Statement Of Loretta Van Coppenolle
Environmental Protection Agency
Aging Initiative Public Listening Session
San Antonio, Texas
April 8, 2003
Loretta Van Coppenolle
I wish to thank the EPA for this opportunity to address an environmental health issue that has been too-long ignored by your agency and by others. That issue is the fluoridation of our nation's municipal water supplies, whose effects are far-reaching and more often negative than positive. And those effects are acutely felt by the elderly, among whom we will all sooner or later be counted.
When, in the 1960s, a fluoridating chemical switch was made from sodium fluoride to silicofluoride - a waste product of the phosphate fertilizer industry - the EPA and the U.S. Public Health Service waived all testing procedures of the new additive. In 1999 the Assistant Administrator of the EPA acknowledged that his agency knew of no study of human health effects of chronic, low-level exposure to silicofluoride.
Though classified as a drug because it is added to drinking water for the purpose of fulfilling a health claim, silicofluoride has never been tested or approved by the FDA, the only drug given to people without such approval. And it is given en masse, by and large without the informed consent of the medicated.

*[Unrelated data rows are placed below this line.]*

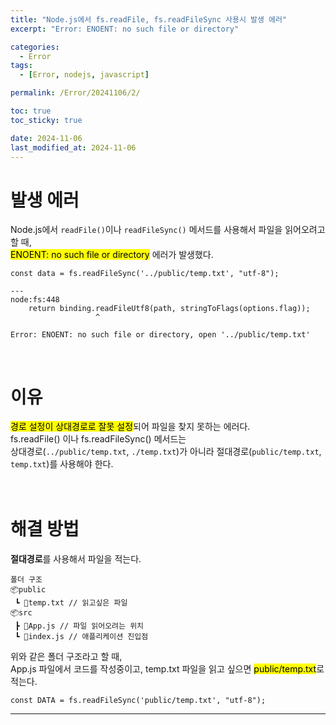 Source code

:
 ```yaml
---
title: "Node.js에서 fs.readFile, fs.readFileSync 사용시 발생 에러"
excerpt: "Error: ENOENT: no such file or directory"

categories:
  - Error
tags:
  - [Error, nodejs, javascript]

permalink: /Error/20241106/2/

toc: true
toc_sticky: true

date: 2024-11-06
last_modified_at: 2024-11-06
---
```


# 발생 에러
Node.js에서 ```readFile()```이나 ```readFileSync()``` 메서드를 사용해서 파일을 읽어오려고 할 때,<br>
<mark>ENOENT: no such file or directory</mark> 에러가 발생했다.<br>

```
const data = fs.readFileSync('../public/temp.txt', "utf-8");

---
node:fs:448
    return binding.readFileUtf8(path, stringToFlags(options.flag));
                   ^

Error: ENOENT: no such file or directory, open '../public/temp.txt'
```
<br>


# 이유
<mark>경로 설정이 상대경로로 잘못 설정</mark>되어 파일을 찾지 못하는 에러다.<br>
fs.readFile() 이나 fs.readFileSync() 메서드는 <br>
상대경로(```../public/temp.txt```, ```./temp.txt```)가 아니라 절대경로(```public/temp.txt```, ```temp.txt```)를 사용해야 한다.<br><br><br>



# 해결 방법
**절대경로**를 사용해서 파일을 적는다.<br>

```
폴더 구조
📦public
 ┗ 📜temp.txt // 읽고싶은 파일
📦src
 ┣ 📜App.js // 파일 읽어오려는 위치
 ┗ 📜index.js // 애플리케이션 진입점
```

위와 같은 폴더 구조라고 할 때, <br>
App.js 파일에서 코드를 작성중이고, temp.txt 파일을 읽고 싶으면 <mark>public/temp.txt</mark>로 적는다.<br>

```
const DATA = fs.readFileSync('public/temp.txt', "utf-8");
```


<hr>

A 1993 Toxicological Profile for Fluorides published by the U.S. Public Health Service stated and I quote: "Existing data indicate that subsets of the population may be unusually susceptible to the toxic effects of fluoride and its compounds. These populations include the elderly, people with deficiencies of calcium, magnesium, and/or vitamin C, and people with cardiovascular and kidney problems. Impaired renal clearance of fluoride has also been found in people with diabetes mellitus and cardiac insufficiency. People over the age of 50 often have decreased renal fluoride clearance."
The elderly match all of these profiles. Cardiovascular disease is the number one killer in this country and it affects older Americans more than younger, as does Type II diabetes, whose incidence is reaching epidemic proportions. Calcium, magnesium, and vitamin C deficiencies are commonplace among Americans, particularly among seniors who do not metabolize nutrients well. The elderly and many others are thus especially vulnerable to the toxic effects of fluoride and fluoridation.
Two of the health conditions that have been linked to fluoride are osteoporosis and Alzheimer's Disease. A series of scientific reports has found a statistically significant association between water fluoridation and increased risk of hip fracture. Fluoride destroys the tensile strength of hip bone. One large study published in the Journal of the American Medical Association found that people living in fluoridated areas suffered 86% more hip fractures than people in non-fluoridated areas.
As for Alzheimer's Disease, an article in the journal Brain Research states that fluoride enhances the bioavailability of aluminum and allows it to cross the blood brain barrier and be deposited in the brain. The pathological changes found in the brain tissue of animals given fluoride was similar to the alterations found in the brains of people with Alzheimer's Disease and other forms of dementia.
Fluoride in water increases the total dosage of fluoride that seniors are getting from other sources. There is fluoride in the food they consume because the likelihood is great that that food was prepared in a fluoridated community or it comes from pesticide residues. And seniors are the chief consumers of pharmaceutical drugs, many of which are fluorinated, with fluoride content often at 16% or more. These fluorinated drugs include tranquilizers, corticosteroids, and some cancer therapy and anesthetic preparations. All the statin drugs, I believe, are fluorinated and the widely used Prozac contains fluoride.
In 1990 William Marcus, a senior EPA toxicologist, questioned the safety of fluoride and was subsequently fired by your agency. He sued the EPA and won reinstatement, a major victory for whistleblowers. As a result of going to bat for William Marcus, the entire union of EPA professionals in Washington, D.C., formally opposes fluoridation of U.S. drinking water. In effect, all the scientists at EPA headquarters oppose water fluoridation, yet your agency's politically appointed leaders continue to disregard the hazards of the practice.
I submit that the bodies of people should not be the conduits and the repositories of toxic refuse that would more appropriately be consigned to secure hazardous waste sites. The elderly, quantified by the EPA as numbering 52 million Americans, are classified as a particularly susceptible subset of the population and are obscenely disserved by water fluoridation, from which they derive no benefits whatsoever.
My questions to you are: Why is the EPA not calling a halt to water fluoridation based on the health risks assessed by its own scientists? And, if the EPA purports not to be responsible for regulation of drinking water chemical additives, why did it discontinue that role? Was it because the agency knew its scientists were opposed to water fluoridation and sought to prevent them from having an influence on this issue?
I wish to conclude by quoting former EPA scientist Robert Carton who, in 1991, stated that "Fluoridation is the greatest case of scientific fraud of this century, if not of all time." I do not see how anyone knowing the truth about this process and whose concerns for the aging are genuine can fail to concur.